Wiele osób, które zdecydowało się po raz pierwszy umyć zęby przy użyciu oscylacyjnej lub sonicznej szczoteczki, już nigdy nie chcą wrócić do tradycyjnej szczoteczki. Dokładnie tak samo było w moim przypadku. Zwykła – ręczna szczoteczka sprawia wrażenie mało dokładnej, która ciągle pozostawia osad na zębach. Używając wersji elektrycznych czujemy wręcz, jak skuteczne są to urządzenia.

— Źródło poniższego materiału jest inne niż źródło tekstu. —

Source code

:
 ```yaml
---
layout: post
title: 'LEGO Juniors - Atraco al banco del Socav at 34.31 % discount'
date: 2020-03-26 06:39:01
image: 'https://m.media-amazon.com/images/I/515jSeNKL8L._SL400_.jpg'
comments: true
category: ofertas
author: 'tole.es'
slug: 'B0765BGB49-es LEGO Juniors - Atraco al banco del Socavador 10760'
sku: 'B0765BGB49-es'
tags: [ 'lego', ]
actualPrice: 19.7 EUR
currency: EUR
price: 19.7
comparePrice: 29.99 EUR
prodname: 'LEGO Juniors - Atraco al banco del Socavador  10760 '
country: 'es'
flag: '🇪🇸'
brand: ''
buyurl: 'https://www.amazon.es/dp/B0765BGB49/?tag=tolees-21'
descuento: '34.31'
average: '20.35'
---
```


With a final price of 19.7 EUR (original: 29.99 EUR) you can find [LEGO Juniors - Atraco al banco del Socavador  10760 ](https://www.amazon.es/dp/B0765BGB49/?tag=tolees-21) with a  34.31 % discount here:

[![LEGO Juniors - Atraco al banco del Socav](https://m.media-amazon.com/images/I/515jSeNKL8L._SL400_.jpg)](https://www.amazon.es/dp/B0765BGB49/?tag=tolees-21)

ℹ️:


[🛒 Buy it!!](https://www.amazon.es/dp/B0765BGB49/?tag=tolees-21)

Evorei Sonic UV PRO jest dość lekka – waży niespełna 100 gramów. Jest odporna na zachlapania (klasa IPX7) i ma wbudowanych 5 trybów pracy – delikatny, wybielanie, normalny, masaż oraz dbanie o dziąsła. W zestawie z urządzeniem znajdziemy ładowarkę indukcyjną (podłączaną przez USB), zapasowe końcówki oraz podróżne etui ze sterylizatorem UV. Szczoteczka ładuje się do pełnej baterii przez około 6 godzin. Przy myciu zębów dwa razy dziennie, akumulator wystarczy nawet do półtora miesiąca pracy. Możemy jednak postawić w łazience ładowarkę indukcyjną i po każdym skończonym myciu zębów, włożyć do niej szczoteczkę – proces ładowania rozpocznie się automatycznie i zobaczymy to na urządzeniu.
Ciekawostką jest podróżne etui, które umożliwia bezpieczny transport szczoteczki np. na wyjazd służbowy, czy na wakacje. Zmieści się do niego jednostka centralna Evorei Sonic UV PRO oraz komplet dwóch końcówek. Po podłączeniu etui do zasilania (USB DC 5V) i po jego zamknięciu, rozpoczyna się proces sterylizacji za pomocą wbudowanego światła UV. Trwa 15 minut i przez ten czas zabijane są bakterie, wirusy i grzyby, które mogły zebrać się na końcówkach szczoteczki. Szkoda, że po zakończonej pracy lampy UV, nie włącza się automatyczne ładowanie urządzenia. To rozwiązanie, które świetnie sprawdziło się w niedawno testowanej przeze mnie szczoteczce Oral-B Genius.
Po naładowaniu i włączeniu szczoteczki, mamy do wyboru różne tryby jej pracy. Przełączamy się między nimi wciskając centralnie umieszczony przycisk. Aktualny tryb podświetla się na froncie obudowy. Co 30 sekund mycia zębów urządzenie zatrzymuje się na jedną sekundę, by umożliwić zmianę miejsca szczotkowania. Po 2 minutach wyłącza się automatycznie. To akurat średnie rozwiązanie, bo sam myję zęby znacznie dłużej i nie lubię być ograniczony przez tego typu dodatki. To, co mi się spodobało to pamięć urządzenia. Jeżeli wybierzemy tryb np. delikatny, to po ponownym włączeniu szczoteczki – automatycznie zacznie pracę właśnie w tym trybie. W zestawie znajdziemy 4 końcówki, w tym po dwie główki w różnym kolorze. Dzięki takiemu rozwiązaniu, z jednej szczoteczki mogą korzystać dwie osoby z rodziny mając dedykowaną dla siebie główkę. Szkoda, że w zestawie zabrakło ładowarki sieciowej. Każdy w domu ma zapewne ładowarkę sieciową, do której można podłączyć przewód USB, ale gdy ktoś przełoży go na inne miejsce, czy wykorzysta do ładowania szczoteczki lub telefonu – może to szybko stać się problematyczne.